§ **Given records**
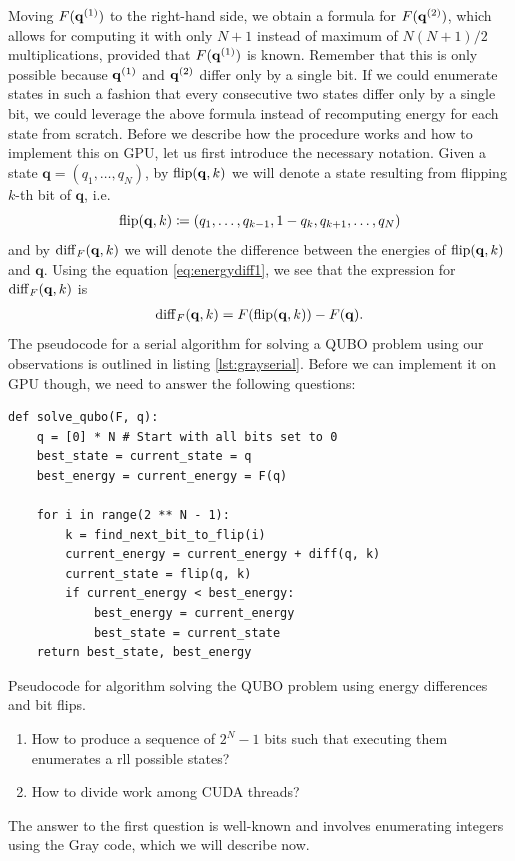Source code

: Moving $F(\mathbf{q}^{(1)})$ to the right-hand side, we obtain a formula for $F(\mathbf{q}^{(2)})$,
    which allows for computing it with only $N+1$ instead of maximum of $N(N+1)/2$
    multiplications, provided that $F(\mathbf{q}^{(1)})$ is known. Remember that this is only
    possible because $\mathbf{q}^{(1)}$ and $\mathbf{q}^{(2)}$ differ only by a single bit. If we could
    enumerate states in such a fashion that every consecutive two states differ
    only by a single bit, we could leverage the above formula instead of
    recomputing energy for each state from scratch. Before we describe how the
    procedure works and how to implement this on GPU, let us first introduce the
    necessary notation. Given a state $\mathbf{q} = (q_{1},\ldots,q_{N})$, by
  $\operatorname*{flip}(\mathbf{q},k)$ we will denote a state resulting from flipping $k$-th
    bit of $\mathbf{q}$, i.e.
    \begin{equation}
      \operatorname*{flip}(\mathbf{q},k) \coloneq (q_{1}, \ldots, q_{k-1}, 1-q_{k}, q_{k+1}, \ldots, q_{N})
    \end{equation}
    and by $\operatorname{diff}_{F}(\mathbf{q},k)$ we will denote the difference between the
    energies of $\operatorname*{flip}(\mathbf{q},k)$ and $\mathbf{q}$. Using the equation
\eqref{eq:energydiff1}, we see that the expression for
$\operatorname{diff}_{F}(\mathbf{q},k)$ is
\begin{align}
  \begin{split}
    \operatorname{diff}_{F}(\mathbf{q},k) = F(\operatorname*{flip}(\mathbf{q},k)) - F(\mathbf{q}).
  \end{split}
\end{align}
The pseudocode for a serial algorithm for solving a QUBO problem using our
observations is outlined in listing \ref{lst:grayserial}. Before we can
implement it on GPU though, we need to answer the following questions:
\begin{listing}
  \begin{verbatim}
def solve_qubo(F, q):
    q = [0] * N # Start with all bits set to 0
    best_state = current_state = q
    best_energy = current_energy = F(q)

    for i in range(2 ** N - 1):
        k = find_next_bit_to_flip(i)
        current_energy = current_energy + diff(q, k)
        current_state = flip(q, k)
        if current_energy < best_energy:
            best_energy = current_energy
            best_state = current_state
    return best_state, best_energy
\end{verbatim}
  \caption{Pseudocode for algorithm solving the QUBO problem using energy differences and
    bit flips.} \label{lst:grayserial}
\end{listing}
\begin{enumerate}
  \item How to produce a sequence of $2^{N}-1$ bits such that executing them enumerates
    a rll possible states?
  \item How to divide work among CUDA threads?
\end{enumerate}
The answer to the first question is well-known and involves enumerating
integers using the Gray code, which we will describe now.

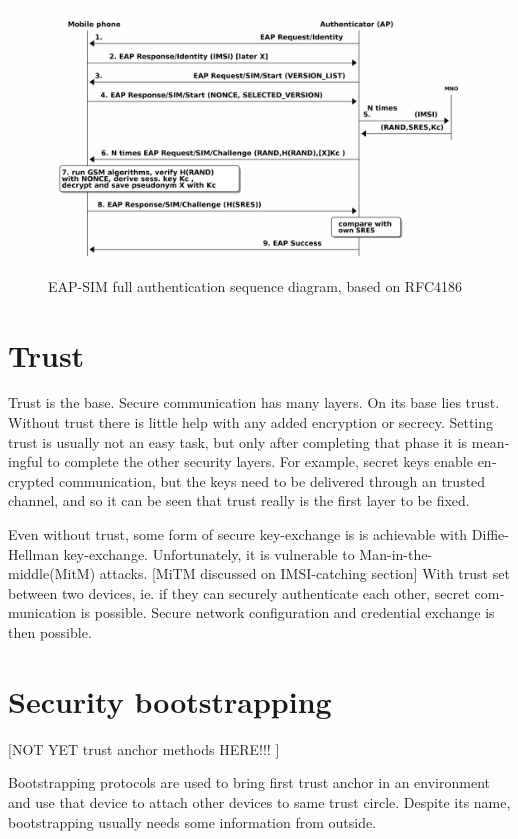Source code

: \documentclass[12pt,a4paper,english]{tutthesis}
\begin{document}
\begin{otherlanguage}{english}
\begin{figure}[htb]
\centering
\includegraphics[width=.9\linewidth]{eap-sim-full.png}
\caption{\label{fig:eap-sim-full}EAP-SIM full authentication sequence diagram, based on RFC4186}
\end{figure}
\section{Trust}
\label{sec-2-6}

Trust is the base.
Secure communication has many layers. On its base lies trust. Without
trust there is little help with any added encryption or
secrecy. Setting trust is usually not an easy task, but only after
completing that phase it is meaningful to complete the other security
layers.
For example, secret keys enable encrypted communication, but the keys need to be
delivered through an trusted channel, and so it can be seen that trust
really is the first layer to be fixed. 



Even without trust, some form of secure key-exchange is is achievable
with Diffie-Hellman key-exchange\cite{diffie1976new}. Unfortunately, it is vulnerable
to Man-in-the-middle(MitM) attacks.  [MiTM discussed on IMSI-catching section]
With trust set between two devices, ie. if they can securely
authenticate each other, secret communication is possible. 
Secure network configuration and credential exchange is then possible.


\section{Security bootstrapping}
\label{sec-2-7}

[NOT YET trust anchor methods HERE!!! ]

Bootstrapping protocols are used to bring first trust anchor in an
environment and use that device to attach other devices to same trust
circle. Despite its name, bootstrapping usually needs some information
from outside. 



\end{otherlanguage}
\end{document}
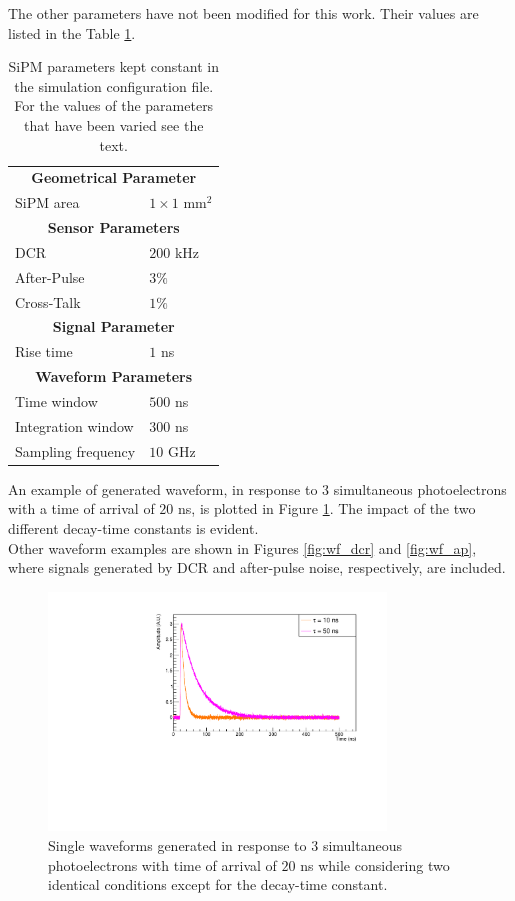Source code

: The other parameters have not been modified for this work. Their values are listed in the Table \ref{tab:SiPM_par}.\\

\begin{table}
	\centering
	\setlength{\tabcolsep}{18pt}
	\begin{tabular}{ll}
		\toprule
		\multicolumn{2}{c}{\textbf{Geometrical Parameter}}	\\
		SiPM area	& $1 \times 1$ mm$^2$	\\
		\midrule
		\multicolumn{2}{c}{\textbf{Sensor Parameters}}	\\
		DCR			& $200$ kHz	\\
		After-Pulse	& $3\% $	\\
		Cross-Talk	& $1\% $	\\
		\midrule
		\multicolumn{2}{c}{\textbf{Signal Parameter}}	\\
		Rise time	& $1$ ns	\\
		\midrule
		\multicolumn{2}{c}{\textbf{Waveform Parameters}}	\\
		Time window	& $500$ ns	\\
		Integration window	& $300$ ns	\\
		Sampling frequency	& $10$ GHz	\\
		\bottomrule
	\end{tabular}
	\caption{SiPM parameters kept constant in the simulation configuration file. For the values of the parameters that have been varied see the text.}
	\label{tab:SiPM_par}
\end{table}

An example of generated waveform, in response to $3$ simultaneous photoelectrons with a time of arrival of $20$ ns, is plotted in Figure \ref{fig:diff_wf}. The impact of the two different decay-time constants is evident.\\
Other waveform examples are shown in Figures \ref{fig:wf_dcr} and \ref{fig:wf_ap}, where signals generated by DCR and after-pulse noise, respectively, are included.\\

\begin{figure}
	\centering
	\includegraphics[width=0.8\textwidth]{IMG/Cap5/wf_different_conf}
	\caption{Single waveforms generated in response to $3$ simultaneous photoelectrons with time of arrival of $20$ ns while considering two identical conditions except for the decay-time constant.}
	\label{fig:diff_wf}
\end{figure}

==

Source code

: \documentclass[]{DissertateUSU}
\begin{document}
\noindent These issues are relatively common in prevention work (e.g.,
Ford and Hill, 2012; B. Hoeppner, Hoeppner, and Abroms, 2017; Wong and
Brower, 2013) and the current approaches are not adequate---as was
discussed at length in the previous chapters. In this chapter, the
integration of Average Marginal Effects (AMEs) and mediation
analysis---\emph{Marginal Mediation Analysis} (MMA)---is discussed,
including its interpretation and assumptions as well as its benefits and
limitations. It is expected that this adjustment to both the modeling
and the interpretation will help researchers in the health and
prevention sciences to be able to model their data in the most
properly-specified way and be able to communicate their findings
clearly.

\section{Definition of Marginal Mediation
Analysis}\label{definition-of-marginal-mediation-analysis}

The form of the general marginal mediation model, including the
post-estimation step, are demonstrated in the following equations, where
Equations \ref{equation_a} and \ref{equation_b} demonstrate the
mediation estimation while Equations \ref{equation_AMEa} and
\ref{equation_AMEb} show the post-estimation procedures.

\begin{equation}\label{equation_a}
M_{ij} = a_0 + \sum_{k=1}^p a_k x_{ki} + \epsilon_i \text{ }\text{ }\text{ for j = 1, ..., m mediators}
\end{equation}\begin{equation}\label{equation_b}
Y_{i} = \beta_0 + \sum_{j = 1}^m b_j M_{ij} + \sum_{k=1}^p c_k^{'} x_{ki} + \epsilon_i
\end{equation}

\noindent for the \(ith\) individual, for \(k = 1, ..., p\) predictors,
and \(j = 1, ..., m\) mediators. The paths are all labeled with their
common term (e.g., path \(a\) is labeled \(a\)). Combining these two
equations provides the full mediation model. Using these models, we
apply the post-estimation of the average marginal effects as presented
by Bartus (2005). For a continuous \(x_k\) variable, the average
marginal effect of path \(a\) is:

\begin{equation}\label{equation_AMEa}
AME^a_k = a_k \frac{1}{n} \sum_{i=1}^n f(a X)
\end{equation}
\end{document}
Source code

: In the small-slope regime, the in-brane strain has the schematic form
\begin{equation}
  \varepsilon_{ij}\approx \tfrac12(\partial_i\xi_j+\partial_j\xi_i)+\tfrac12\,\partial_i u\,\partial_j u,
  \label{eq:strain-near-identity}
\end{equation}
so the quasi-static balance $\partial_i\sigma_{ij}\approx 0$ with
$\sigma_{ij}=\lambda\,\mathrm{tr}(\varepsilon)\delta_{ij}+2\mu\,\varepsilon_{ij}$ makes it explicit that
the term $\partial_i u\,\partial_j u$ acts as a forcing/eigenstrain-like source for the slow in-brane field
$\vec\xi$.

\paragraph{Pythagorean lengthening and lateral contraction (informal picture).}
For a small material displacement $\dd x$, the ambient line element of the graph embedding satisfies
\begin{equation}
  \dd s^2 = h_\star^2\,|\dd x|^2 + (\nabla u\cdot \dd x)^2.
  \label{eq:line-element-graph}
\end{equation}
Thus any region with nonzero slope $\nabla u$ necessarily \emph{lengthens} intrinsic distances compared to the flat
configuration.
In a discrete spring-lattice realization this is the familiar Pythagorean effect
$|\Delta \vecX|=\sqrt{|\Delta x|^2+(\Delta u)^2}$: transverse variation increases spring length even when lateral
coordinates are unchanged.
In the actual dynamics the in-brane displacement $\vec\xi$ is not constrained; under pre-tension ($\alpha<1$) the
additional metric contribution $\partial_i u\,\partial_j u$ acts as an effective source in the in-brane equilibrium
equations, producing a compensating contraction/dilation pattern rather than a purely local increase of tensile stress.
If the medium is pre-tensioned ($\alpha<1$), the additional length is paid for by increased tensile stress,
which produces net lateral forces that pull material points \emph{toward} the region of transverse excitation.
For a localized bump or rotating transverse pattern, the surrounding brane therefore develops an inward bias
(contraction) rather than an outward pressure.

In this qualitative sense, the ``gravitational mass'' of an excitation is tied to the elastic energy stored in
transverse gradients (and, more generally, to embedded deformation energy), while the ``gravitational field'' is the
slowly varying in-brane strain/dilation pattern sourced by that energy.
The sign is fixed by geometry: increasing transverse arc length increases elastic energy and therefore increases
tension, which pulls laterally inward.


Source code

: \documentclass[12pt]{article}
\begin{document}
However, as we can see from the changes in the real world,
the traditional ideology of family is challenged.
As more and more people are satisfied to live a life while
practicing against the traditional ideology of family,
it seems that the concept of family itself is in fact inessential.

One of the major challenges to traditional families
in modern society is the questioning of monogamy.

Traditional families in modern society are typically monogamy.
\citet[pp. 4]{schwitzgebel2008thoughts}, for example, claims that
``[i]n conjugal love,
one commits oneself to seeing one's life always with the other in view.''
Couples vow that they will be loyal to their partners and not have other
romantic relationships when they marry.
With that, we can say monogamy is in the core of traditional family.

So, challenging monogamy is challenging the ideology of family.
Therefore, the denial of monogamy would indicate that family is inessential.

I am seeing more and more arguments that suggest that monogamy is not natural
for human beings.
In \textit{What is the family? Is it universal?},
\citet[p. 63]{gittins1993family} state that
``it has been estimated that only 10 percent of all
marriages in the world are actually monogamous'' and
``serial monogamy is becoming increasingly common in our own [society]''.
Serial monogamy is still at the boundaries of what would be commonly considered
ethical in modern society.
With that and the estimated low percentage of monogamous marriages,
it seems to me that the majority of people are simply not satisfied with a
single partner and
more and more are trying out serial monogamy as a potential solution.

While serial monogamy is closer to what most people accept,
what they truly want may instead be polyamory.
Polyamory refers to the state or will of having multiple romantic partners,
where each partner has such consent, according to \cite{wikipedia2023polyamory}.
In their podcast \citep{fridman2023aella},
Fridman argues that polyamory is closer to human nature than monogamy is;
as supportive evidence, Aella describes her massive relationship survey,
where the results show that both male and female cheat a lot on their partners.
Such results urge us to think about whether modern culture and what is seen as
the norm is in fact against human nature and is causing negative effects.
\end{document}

§ **Task to complete**
Among the lines above, find the ones containing "multicolumn" and copy them.

§ **Answer section**
		\multicolumn{2}{c}{\textbf{Geometrical Parameter}}	\\
		\multicolumn{2}{c}{\textbf{Sensor Parameters}}	\\
		\multicolumn{2}{c}{\textbf{Signal Parameter}}	\\
		\multicolumn{2}{c}{\textbf{Waveform Parameters}}	\\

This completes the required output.